▸ DATA FOR PROCESSING
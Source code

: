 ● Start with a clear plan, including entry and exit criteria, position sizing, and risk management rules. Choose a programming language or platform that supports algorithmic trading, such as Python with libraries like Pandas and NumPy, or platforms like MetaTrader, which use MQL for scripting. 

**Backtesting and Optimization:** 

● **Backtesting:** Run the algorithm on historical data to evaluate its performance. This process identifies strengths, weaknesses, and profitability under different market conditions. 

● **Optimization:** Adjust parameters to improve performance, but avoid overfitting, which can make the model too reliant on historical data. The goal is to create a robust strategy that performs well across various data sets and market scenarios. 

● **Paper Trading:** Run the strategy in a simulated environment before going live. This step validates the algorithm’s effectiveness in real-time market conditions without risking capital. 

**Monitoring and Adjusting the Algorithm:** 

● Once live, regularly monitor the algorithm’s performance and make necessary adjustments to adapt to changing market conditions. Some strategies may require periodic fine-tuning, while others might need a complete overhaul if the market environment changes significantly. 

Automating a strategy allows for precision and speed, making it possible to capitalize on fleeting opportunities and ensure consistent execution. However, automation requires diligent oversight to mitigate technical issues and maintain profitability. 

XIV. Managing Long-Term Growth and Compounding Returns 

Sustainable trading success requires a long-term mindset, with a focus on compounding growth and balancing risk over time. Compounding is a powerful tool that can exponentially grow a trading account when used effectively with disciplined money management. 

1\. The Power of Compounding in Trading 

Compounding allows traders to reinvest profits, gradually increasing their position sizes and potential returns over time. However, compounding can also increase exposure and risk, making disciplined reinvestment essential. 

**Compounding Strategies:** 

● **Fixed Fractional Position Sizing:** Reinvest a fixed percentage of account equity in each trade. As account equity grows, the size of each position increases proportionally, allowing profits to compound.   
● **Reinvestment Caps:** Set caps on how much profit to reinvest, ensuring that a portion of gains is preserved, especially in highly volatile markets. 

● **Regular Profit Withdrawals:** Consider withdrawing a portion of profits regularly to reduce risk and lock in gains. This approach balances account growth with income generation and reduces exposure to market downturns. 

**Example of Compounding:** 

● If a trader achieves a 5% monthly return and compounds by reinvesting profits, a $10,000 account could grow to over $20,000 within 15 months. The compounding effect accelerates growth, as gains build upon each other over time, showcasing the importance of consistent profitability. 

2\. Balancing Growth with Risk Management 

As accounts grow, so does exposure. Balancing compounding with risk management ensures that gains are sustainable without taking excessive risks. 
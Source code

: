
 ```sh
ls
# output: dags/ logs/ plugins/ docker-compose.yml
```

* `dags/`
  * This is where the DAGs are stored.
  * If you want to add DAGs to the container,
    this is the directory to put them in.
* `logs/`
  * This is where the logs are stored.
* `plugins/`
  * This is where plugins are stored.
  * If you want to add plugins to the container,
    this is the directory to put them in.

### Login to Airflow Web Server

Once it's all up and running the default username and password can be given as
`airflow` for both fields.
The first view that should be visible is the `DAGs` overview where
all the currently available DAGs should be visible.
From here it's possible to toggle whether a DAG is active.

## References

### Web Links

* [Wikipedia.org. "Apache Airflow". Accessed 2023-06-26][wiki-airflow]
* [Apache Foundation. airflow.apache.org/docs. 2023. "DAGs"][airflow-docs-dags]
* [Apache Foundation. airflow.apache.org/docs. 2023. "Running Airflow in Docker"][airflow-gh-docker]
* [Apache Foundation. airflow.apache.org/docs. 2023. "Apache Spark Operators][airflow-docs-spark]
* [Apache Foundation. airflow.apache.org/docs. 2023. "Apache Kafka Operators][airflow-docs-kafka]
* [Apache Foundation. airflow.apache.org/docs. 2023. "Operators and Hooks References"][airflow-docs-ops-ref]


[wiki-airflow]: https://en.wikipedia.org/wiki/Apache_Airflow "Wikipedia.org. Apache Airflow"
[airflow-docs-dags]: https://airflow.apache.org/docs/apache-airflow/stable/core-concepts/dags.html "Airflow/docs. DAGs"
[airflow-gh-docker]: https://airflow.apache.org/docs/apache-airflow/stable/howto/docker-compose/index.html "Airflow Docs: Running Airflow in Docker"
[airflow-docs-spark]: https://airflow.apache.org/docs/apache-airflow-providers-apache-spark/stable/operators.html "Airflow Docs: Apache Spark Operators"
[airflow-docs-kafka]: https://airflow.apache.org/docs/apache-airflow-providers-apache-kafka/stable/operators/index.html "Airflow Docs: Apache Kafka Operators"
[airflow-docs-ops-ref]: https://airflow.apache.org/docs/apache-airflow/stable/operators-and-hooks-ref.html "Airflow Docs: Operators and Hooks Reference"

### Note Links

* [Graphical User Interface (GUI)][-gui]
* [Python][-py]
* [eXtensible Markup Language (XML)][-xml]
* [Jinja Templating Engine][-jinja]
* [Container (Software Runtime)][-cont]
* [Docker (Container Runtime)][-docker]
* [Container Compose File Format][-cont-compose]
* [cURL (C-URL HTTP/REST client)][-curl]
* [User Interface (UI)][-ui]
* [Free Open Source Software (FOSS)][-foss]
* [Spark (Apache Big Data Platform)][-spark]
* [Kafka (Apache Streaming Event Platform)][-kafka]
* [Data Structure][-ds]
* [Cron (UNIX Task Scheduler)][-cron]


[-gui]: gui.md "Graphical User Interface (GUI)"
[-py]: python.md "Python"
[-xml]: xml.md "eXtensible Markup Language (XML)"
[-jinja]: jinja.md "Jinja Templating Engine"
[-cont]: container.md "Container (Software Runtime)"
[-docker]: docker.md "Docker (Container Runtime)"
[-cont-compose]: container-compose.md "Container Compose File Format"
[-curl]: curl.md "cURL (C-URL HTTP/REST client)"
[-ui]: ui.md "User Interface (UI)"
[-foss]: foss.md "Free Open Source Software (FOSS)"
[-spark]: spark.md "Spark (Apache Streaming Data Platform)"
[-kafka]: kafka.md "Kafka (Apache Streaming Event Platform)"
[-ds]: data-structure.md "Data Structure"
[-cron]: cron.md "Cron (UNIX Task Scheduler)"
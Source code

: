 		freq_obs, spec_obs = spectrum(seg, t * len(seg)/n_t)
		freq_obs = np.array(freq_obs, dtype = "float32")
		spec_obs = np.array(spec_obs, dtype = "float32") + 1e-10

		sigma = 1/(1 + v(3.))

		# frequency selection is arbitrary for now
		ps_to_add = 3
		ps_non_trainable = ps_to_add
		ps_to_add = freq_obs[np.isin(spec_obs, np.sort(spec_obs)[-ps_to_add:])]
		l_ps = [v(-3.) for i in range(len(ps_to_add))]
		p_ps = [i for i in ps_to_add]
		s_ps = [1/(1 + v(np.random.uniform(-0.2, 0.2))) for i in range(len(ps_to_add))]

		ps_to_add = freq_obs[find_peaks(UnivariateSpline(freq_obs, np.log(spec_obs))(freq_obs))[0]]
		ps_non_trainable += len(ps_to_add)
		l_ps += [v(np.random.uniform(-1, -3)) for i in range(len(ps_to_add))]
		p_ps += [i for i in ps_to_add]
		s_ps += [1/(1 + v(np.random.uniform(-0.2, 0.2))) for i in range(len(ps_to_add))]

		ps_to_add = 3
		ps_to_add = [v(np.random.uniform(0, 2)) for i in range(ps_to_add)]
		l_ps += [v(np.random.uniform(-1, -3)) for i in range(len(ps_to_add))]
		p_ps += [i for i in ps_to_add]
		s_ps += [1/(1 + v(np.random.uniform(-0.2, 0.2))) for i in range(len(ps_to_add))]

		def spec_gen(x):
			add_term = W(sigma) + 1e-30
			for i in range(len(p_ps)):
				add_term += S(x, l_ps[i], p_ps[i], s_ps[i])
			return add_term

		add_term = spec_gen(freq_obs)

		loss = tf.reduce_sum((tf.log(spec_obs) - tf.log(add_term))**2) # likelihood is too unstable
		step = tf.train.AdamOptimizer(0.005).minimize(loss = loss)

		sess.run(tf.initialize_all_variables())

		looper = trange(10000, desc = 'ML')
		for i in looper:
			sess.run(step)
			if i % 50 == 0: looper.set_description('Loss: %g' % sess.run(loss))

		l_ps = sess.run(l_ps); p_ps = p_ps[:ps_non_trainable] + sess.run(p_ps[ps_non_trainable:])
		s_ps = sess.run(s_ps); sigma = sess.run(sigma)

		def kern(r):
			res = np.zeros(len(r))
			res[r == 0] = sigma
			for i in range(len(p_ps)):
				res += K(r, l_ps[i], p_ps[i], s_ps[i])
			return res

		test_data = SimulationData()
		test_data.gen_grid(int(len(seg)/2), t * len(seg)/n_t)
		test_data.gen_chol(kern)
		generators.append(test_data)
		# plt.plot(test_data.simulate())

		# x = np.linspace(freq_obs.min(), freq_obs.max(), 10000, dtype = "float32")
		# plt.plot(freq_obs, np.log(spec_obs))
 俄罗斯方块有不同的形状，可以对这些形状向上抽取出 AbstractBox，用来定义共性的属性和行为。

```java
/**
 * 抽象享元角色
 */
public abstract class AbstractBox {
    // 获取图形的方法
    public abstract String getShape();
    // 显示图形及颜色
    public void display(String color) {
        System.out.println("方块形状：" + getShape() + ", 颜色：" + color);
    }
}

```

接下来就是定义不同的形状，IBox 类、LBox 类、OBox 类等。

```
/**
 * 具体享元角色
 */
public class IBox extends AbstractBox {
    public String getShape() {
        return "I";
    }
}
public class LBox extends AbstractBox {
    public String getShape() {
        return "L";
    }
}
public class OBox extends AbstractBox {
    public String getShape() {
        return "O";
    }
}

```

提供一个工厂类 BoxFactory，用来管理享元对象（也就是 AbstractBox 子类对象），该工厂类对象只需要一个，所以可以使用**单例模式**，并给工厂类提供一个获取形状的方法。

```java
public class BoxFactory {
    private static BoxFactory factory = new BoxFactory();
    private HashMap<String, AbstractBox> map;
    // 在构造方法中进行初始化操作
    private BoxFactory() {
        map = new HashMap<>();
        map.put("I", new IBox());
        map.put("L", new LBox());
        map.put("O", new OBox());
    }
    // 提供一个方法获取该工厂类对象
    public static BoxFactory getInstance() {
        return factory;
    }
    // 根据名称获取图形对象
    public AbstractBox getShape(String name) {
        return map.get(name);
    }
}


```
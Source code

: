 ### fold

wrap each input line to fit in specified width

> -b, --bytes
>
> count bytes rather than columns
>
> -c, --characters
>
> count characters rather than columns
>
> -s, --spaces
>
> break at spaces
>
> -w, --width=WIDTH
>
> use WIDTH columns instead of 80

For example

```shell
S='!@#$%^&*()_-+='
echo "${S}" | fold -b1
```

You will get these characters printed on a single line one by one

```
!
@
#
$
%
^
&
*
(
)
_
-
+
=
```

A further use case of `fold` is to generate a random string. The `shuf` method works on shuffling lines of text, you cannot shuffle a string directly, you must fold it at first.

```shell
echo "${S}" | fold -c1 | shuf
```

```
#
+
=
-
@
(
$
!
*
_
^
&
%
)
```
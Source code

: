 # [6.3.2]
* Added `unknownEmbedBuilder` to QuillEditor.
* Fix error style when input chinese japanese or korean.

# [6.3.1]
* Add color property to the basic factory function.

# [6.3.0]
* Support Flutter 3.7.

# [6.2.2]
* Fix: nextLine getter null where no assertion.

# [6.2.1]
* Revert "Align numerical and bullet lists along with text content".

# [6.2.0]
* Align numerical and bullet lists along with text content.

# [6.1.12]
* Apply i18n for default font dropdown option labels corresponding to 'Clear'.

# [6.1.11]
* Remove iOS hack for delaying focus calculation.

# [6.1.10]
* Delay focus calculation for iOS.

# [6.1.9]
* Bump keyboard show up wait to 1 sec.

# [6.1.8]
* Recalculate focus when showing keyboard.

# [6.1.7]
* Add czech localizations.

▸ WORK TO COMPLETE
Report how many lines of the entries hold the string "providers". Provide the number alone.

▸ WRITTEN ANSWER
2